Events like these makes you think hard about life and how to live it well. We often get too caught up with our problems whether it is financial, relational, physical or emotional. Problems are there for a reason. We evolve as we go through those experiences, face the challenges and solve our problems. We cannot let the dark clouds of despair take us over.

We all face problems and challenges in our unique contexts. A few things really help in dealing with them.

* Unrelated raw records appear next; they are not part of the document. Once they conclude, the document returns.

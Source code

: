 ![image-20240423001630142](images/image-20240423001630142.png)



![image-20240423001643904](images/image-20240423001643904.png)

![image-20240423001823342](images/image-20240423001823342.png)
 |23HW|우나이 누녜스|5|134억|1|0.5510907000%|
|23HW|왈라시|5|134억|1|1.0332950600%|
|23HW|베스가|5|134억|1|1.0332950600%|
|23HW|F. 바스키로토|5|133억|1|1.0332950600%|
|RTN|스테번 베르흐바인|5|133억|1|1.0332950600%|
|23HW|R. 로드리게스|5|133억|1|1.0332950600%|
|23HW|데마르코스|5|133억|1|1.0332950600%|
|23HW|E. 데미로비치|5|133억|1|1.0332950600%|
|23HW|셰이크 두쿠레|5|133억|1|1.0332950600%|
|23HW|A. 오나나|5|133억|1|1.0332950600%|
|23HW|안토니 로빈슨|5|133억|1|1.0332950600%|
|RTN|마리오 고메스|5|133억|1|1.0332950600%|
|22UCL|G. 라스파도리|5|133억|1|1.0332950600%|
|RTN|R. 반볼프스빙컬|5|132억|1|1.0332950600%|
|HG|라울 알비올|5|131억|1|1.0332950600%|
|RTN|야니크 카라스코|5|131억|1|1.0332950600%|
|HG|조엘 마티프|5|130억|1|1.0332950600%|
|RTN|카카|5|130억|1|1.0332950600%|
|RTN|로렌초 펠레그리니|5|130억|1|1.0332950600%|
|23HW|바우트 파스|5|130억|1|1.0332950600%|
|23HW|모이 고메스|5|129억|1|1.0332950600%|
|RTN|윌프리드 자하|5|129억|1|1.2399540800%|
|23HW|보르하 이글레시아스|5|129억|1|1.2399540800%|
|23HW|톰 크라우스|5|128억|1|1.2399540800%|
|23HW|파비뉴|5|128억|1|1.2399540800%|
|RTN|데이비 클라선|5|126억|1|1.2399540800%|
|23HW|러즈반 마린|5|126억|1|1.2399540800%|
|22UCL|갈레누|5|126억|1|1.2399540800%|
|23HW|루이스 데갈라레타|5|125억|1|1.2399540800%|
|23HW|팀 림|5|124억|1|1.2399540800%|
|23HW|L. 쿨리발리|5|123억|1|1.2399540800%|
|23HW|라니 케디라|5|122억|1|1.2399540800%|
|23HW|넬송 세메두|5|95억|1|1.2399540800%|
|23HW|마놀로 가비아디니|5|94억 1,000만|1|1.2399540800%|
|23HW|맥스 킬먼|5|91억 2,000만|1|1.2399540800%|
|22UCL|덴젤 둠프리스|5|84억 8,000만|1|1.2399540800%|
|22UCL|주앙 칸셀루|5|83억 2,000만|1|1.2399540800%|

Having a strong support system in form of family and friends with whom you can share and communicate your feelings, emotions and concerns is important buffer we have. More important is to actually choose to communicate with our loved ones regularly. Having exposure to right kind of reading and thinking can help in dealing with problems wisely. Having at least one passion that you can lose yourself into completely can be a savior. Doing something to serve others can help in taking away focus from the self even if for short time. Having a spiritual hook in any form can help too. Living in the current moment and doing whatever you are doing with full focus can keep you away from anxiety of the future.

The life we have been bestowed with is precious. We got to use life energy as a tool to overcome challenges, to create meaning for ourselves, to serve others, to tread gently on this earth, lose ourselves in something bigger than ourselves and be open to learn along the way.

Voltaire said it right:

God gave us the gift of life; it is up to us to give ourselves the gift of living it well.